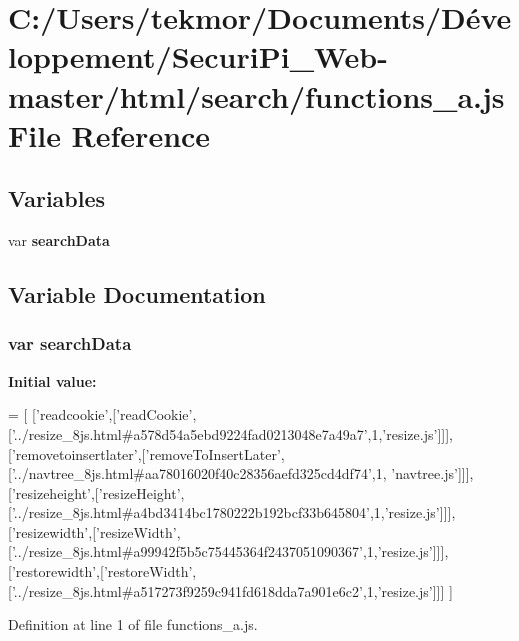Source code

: \section{C\+:/\+Users/tekmor/\+Documents/\+Développement/\+Securi\+Pi\+\_\+\+Web-\/master/html/search/functions\+\_\+a.js File Reference}
\label{functions__a_8js}
\subsection*{Variables}
\begin{DoxyCompactItemize}
\item 
var {\bf search\+Data}
\end{DoxyCompactItemize}


\subsection{Variable Documentation}
\subsubsection[{search\+Data}]{\setlength{\rightskip}{0pt plus 5cm}var search\+Data}\label{functions__a_8js_ad01a7523f103d6242ef9b0451861231e}
{\bfseries Initial value\+:}
\begin{DoxyCode}
=
[
  [\textcolor{stringliteral}{'readcookie'},[\textcolor{stringliteral}{'readCookie'},[\textcolor{stringliteral}{'../resize\_8js.html#a578d54a5ebd9224fad0213048e7a49a7'},1,\textcolor{stringliteral}{'resize.js'}]]],
  [\textcolor{stringliteral}{'removetoinsertlater'},[\textcolor{stringliteral}{'removeToInsertLater'},[\textcolor{stringliteral}{'../navtree\_8js.html#aa78016020f40c28356aefd325cd4df74'},1,\textcolor{stringliteral}{
      'navtree.js'}]]],
  [\textcolor{stringliteral}{'resizeheight'},[\textcolor{stringliteral}{'resizeHeight'},[\textcolor{stringliteral}{'../resize\_8js.html#a4bd3414bc1780222b192bcf33b645804'},1,\textcolor{stringliteral}{'resize.js'}]]],
  [\textcolor{stringliteral}{'resizewidth'},[\textcolor{stringliteral}{'resizeWidth'},[\textcolor{stringliteral}{'../resize\_8js.html#a99942f5b5c75445364f2437051090367'},1,\textcolor{stringliteral}{'resize.js'}]]],
  [\textcolor{stringliteral}{'restorewidth'},[\textcolor{stringliteral}{'restoreWidth'},[\textcolor{stringliteral}{'../resize\_8js.html#a517273f9259c941fd618dda7a901e6c2'},1,\textcolor{stringliteral}{'resize.js'}]]]
]
\end{DoxyCode}


Definition at line 1 of file functions\+\_\+a.\+js.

————

WHAT YOU ARE ASKED TO DO:
When you output the entries, keep each line exactly as it is and leave out any pictures.

ANSWER SECTION:
Source code

: \section{C\+:/\+Users/tekmor/\+Documents/\+Développement/\+Securi\+Pi\+\_\+\+Web-\/master/html/search/functions\+\_\+a.js File Reference}
\label{functions__a_8js}
\subsection*{Variables}
\begin{DoxyCompactItemize}
\item 
var {\bf search\+Data}
\end{DoxyCompactItemize}


\subsection{Variable Documentation}
\subsubsection[{search\+Data}]{\setlength{\rightskip}{0pt plus 5cm}var search\+Data}\label{functions__a_8js_ad01a7523f103d6242ef9b0451861231e}
{\bfseries Initial value\+:}
\begin{DoxyCode}
=
[
  [\textcolor{stringliteral}{'readcookie'},[\textcolor{stringliteral}{'readCookie'},[\textcolor{stringliteral}{'../resize\_8js.html#a578d54a5ebd9224fad0213048e7a49a7'},1,\textcolor{stringliteral}{'resize.js'}]]],
  [\textcolor{stringliteral}{'removetoinsertlater'},[\textcolor{stringliteral}{'removeToInsertLater'},[\textcolor{stringliteral}{'../navtree\_8js.html#aa78016020f40c28356aefd325cd4df74'},1,\textcolor{stringliteral}{
      'navtree.js'}]]],
  [\textcolor{stringliteral}{'resizeheight'},[\textcolor{stringliteral}{'resizeHeight'},[\textcolor{stringliteral}{'../resize\_8js.html#a4bd3414bc1780222b192bcf33b645804'},1,\textcolor{stringliteral}{'resize.js'}]]],
  [\textcolor{stringliteral}{'resizewidth'},[\textcolor{stringliteral}{'resizeWidth'},[\textcolor{stringliteral}{'../resize\_8js.html#a99942f5b5c75445364f2437051090367'},1,\textcolor{stringliteral}{'resize.js'}]]],
  [\textcolor{stringliteral}{'restorewidth'},[\textcolor{stringliteral}{'restoreWidth'},[\textcolor{stringliteral}{'../resize\_8js.html#a517273f9259c941fd618dda7a901e6c2'},1,\textcolor{stringliteral}{'resize.js'}]]]
]
\end{DoxyCode}


Definition at line 1 of file functions\+\_\+a.\+js.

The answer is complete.